Now my background is in physics, where we have another kind of integration called path integral (or functional integration), which remains generally ill-defined despite many decades of fruitful use in theoretical physics. Naturally, one of my first thoughts upon discovering the exotic integrals in the aforementioned Wikipedia pages (like Henstock–Kurzweil) was whether they could help give rigorous definition to physicists' path integrals, but unfortunately it doesn't look like that's the case.

Thinking about all these different sorts of integrals got me to wondering:

What are the common features of all these different sorts of integrals that make them "integrals"?

In other words, what are the minimal requirements for some mathematical definition to be an integral?
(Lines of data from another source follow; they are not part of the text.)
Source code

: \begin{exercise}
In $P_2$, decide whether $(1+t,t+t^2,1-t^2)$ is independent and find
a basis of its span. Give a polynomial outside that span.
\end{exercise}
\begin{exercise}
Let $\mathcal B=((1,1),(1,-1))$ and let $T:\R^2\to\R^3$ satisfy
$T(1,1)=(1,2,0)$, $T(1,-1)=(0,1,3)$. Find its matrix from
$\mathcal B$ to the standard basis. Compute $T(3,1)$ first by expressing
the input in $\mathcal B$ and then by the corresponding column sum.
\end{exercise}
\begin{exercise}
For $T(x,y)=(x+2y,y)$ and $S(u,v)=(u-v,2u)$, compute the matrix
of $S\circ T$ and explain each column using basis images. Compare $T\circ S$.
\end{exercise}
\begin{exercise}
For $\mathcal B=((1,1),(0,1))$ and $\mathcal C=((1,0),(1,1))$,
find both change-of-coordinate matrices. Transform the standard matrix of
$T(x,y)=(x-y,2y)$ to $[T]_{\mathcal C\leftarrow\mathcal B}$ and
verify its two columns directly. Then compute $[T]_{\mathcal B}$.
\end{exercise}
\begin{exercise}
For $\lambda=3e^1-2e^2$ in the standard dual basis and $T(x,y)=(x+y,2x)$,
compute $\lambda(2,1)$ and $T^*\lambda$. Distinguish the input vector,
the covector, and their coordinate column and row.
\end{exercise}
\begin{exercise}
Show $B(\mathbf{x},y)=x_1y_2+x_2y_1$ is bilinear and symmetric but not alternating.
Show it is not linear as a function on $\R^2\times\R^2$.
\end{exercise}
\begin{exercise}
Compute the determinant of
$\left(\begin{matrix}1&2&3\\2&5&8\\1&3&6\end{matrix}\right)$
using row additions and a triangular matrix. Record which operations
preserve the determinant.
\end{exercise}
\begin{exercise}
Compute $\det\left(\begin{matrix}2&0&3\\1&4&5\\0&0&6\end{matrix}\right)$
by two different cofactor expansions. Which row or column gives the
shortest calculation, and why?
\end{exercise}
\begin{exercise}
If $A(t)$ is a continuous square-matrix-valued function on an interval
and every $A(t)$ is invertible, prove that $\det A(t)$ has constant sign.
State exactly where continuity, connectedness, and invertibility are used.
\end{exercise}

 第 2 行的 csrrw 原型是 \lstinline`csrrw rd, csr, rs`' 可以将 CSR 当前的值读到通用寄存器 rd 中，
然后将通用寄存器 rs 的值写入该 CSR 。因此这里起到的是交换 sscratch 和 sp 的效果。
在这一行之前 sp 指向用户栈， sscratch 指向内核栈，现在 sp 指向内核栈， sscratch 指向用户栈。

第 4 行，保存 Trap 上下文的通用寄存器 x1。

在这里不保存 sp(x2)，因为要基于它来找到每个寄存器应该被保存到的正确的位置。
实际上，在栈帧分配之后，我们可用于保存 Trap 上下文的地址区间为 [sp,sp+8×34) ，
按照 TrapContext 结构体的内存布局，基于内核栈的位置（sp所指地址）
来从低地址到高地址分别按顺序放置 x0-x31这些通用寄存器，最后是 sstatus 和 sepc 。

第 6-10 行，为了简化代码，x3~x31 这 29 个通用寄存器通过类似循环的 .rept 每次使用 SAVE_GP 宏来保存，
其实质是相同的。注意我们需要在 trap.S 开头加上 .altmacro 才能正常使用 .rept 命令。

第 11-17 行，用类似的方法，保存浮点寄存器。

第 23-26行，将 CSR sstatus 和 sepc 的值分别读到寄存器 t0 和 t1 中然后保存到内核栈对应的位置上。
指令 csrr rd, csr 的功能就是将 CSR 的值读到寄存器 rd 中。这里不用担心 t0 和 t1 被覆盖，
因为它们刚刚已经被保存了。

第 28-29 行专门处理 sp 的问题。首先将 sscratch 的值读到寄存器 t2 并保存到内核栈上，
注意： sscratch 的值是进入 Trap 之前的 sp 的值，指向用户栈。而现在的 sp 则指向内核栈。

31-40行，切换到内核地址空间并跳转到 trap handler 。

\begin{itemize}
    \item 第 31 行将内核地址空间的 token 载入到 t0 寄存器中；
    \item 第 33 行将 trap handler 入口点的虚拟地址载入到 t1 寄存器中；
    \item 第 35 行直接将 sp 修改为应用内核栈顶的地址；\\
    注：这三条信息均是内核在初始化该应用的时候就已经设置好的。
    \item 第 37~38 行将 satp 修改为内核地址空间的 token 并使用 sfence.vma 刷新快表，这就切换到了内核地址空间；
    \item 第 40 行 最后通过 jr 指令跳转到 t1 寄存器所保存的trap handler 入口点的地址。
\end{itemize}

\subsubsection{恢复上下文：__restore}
If I had to guess, I would say the following is a plausible, though imprecise, start:

Given a vector space of functions $V$, a definite integral $\int$ on this space is a function from a subspace $I\subseteq V$ of "integrable functions" to a number field $F$, such that:

  1. $\int$ is linear.
  2. $\int$ agrees with our intuition for certain simple functions. In finite dimensions, this could be e.g. that $\int$ applied to the indicator function of a cube is the volume of the cube. In infinite dimensions, you might prefer to work with Gaussians instead of indicator functions of cubes.

I would be tempted to add some condition about continuity, but I'm not sure that would be appropriate in infinite dimensions (i.e. $\int$ might be unbounded?). I wonder if anyone has tried to define integrals in the abstract along these lines, or if these conditions are roughly the minimal "common features" of all integrals?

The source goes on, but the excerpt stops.